Dealing with a crash in production of: runtime/cgo: pthread_create failed: Resource temporarily unavailable with our new Proxy daemon.

ralph....@sendgrid.com

unread,

Jan 28, 2015, 1:18:05 PM1/28/15

to golan...@googlegroups.com

Hello Golang-Nuts group,

We recently started seeing a crash in production related to our long running Go daemon crashing with: pthread_create failed: Resource temporarily unavailable. We've been analyzing crash logs and have been working on trying to determine to the cause of the crash. I apologize in advance for the long winded email but I'm trying to be detailed enough so as to provide a little backstory of what we're experiencing.

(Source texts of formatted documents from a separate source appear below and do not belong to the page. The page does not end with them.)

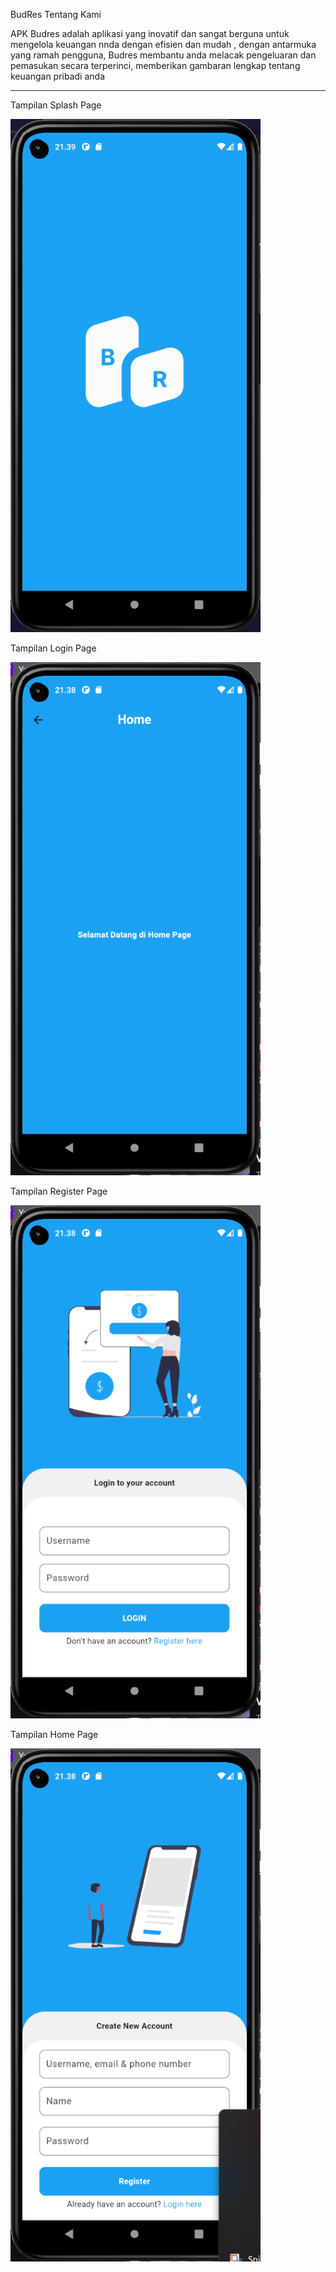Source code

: BudRes
Tentang Kami
<p>APK Budres adalah aplikasi yang inovatif dan sangat berguna untuk mengelola keuangan nnda dengan efisien dan mudah , dengan antarmuka yang ramah pengguna, Budres membantu anda melacak pengeluaran dan pemasukan secara terperinci, memberikan gambaran lengkap tentang keuangan pribadi anda</p>
<hr>

Tampilan Splash Page<p><img src="budres/dokumentasi/flashScreen.png" width="400" alt="Splash Page"></p>
Tampilan Login Page<p><img src="budres/dokumentasi/homePage.png" width="400" alt="Login Page"></p>
Tampilan Register Page<p><img src="budres/dokumentasi/loginPage.png" width="400" alt="Register Page"></p>
Tampilan Home Page<p><img src="budres/dokumentasi/registerPage.png" width="400" alt="Home Page"></p>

Let me explain a little background of what this daemon does:

It's really no more than a TCP proxy that allows us to send a high volume of traffic out of our private network basically utilizing io.Copy to do the bulk of the data-transfer
It has a a few rather simple datastructures that maintain some stats (bookkeeping) of the concurrency utilization of a cluster of ips bound to the local box that it uses for local addresses

These datastructures are relatively small and have mutexes around them protecting their reads and writes
We see no contention so far in the use of these mutexes around these datastructures

It basically, binds to these local addresses and dials out to remote MX servers around the world
This process is long running running linux64bit on Centos 6.0 using the Go 1.3.3
We have it running in production with GOMAXPROCS=`nproc`
The process is largely IO bound, does not do any DNS lookups and relies on a third-party library for logging (which does some cgo calls for writing to Syslog).
Here is a summary of the Goroutines in their various states:

Total goroutines at the time of crash: 35949
88 [syscall]
24020 [IO wait]
1017 [runnable]
9508 [select]
0 [running]
15 [chan receive]
0 [chan send]
1 [finalizer wait]
2 [sleep]
1382 [semacquire]

On average we've seen the daemon use anywhere from 75 native threads to around 500 threads but in some cases it's spiking. Would this many threads be considered high? One thing I discovered was that our soft limit on max threads is only set to 1024. Of course we can bump it but my gut feeling is that our daemon is creating excessive threads possibly.
An additional observation: To our surprise we noticed quite many goroutines in both [IO wait] and [select] where they have been in those states for many, many minutes. These are connections that have been sitting around for some reason which we are also looking into fixing. Obviously this is a concern but even if we had a lot of goroutines sitting around waiting for IO or select, these wouldn't necessarily cause the Go runtime to spawn additional native threads right?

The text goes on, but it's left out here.